PROBLEM STATEMENT — From the opening line of the records through the line bearing "Sprint A WeightedRandomSampler", set down every line exactly.

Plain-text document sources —
++++

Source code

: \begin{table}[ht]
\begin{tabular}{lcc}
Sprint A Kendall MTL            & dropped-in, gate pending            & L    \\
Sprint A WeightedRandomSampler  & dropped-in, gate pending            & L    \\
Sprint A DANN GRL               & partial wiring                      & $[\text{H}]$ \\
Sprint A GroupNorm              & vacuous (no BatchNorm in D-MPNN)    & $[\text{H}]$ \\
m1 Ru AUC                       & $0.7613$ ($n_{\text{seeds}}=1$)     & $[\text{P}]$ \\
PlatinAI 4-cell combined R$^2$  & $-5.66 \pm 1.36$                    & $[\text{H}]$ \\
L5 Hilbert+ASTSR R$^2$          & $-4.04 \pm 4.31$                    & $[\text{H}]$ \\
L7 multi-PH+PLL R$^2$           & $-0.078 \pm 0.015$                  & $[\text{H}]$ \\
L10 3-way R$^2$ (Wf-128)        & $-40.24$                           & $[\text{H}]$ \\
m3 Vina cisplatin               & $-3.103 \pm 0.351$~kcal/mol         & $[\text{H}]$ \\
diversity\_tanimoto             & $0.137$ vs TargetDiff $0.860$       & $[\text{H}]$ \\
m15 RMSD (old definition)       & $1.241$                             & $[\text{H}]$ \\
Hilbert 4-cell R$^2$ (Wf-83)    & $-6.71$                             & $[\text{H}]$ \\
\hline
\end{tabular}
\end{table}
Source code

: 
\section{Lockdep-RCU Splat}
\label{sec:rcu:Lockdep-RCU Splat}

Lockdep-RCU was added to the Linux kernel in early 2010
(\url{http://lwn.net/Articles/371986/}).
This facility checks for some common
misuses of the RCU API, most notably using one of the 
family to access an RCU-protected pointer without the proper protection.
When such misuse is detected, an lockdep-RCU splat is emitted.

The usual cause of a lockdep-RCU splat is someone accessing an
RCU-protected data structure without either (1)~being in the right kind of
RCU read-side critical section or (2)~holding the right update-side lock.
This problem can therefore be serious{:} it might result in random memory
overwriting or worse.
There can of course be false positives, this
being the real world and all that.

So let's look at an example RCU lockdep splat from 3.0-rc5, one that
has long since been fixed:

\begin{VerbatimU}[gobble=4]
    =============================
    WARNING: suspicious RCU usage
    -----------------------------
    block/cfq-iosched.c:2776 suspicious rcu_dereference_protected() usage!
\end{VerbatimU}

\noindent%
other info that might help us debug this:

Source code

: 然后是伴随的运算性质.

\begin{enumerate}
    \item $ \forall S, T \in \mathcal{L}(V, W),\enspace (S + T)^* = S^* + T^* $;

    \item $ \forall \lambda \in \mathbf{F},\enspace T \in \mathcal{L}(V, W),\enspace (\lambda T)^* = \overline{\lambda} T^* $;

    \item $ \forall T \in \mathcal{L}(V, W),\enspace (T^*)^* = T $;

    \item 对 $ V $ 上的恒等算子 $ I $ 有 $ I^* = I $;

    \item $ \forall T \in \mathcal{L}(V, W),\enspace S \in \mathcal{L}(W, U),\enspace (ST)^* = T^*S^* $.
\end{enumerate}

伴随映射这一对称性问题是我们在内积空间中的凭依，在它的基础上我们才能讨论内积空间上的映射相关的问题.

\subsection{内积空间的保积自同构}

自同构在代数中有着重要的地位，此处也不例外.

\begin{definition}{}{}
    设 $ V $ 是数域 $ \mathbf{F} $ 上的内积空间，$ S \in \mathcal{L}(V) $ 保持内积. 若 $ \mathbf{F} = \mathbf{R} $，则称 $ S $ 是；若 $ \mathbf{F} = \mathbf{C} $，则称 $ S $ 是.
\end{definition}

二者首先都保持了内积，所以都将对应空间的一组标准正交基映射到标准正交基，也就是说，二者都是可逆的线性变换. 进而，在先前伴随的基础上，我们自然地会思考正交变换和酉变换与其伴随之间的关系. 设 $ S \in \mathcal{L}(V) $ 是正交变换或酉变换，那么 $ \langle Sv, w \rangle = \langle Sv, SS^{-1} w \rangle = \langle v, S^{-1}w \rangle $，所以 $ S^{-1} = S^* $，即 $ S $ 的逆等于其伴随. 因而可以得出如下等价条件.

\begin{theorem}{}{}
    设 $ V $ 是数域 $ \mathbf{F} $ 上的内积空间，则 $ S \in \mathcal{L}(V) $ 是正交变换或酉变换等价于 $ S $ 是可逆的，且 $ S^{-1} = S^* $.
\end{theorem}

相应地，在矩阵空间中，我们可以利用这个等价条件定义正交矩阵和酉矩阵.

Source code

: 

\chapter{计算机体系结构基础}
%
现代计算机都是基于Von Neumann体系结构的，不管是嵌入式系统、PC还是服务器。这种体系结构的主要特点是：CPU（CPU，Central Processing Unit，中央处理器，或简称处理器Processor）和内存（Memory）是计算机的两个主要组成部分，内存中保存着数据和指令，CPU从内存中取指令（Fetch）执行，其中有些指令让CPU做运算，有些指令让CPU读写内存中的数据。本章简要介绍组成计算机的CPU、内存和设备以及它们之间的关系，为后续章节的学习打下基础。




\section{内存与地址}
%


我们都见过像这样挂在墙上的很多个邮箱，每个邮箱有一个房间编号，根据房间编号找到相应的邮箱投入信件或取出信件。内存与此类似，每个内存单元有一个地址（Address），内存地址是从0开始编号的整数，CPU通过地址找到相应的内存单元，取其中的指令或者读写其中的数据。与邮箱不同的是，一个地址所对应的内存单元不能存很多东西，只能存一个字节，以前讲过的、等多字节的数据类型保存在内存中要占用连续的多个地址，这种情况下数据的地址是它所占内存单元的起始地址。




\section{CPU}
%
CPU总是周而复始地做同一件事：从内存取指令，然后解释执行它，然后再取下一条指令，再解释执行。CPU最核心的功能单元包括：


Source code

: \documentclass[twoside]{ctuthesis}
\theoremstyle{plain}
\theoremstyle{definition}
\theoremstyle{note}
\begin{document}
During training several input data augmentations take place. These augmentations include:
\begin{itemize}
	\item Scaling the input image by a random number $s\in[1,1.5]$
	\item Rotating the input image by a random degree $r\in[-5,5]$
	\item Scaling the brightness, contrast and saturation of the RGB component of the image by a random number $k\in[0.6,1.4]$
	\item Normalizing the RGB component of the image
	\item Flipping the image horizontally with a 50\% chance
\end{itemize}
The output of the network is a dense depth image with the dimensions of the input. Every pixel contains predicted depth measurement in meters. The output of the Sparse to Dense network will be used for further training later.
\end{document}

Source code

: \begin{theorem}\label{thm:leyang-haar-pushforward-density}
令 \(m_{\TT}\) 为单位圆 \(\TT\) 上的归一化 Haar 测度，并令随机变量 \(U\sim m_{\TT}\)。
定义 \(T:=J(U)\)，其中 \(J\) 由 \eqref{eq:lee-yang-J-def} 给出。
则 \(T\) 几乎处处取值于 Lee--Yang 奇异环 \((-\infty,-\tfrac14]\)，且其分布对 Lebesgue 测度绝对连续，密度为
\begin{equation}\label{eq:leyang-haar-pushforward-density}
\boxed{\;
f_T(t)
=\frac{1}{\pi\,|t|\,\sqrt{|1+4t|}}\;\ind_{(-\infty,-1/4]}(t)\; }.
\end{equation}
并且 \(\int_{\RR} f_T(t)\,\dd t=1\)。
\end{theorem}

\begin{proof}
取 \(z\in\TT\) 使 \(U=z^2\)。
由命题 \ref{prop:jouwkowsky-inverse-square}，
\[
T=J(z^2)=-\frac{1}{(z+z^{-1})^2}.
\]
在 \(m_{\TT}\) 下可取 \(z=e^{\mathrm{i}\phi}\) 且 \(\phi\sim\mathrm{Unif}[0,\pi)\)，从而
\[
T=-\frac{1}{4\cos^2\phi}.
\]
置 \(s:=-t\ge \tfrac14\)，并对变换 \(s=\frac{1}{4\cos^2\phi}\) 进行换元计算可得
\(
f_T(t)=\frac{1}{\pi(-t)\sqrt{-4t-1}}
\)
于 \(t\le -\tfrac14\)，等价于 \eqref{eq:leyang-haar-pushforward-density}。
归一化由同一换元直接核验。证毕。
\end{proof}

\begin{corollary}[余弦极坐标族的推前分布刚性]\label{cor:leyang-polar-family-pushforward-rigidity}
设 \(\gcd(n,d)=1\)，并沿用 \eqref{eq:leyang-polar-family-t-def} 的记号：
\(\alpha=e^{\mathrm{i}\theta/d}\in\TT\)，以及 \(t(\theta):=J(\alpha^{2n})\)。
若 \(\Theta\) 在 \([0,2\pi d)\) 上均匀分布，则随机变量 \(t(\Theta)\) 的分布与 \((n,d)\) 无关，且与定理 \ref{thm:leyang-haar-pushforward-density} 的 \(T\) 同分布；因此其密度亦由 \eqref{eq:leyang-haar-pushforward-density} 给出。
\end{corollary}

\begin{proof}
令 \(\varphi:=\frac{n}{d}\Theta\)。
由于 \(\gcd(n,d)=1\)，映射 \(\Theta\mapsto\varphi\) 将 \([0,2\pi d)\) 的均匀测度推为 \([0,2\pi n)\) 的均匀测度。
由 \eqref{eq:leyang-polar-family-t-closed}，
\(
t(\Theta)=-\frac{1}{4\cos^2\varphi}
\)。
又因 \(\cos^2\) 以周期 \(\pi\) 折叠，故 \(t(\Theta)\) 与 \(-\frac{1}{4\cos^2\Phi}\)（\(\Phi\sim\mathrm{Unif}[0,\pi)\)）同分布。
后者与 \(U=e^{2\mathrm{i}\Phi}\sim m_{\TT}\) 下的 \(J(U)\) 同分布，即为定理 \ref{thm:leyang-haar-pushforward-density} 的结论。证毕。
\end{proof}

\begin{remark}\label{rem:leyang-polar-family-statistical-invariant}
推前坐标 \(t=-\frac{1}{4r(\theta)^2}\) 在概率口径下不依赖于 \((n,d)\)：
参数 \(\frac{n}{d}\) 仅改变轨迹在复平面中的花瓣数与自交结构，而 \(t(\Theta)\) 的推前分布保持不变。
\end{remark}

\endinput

++++

RESPONSE AREA —
Source code

: \begin{table}[ht]
\begin{tabular}{lcc}
Sprint A Kendall MTL            & dropped-in, gate pending            & L    \\
Sprint A WeightedRandomSampler  & dropped-in, gate pending            & L    \\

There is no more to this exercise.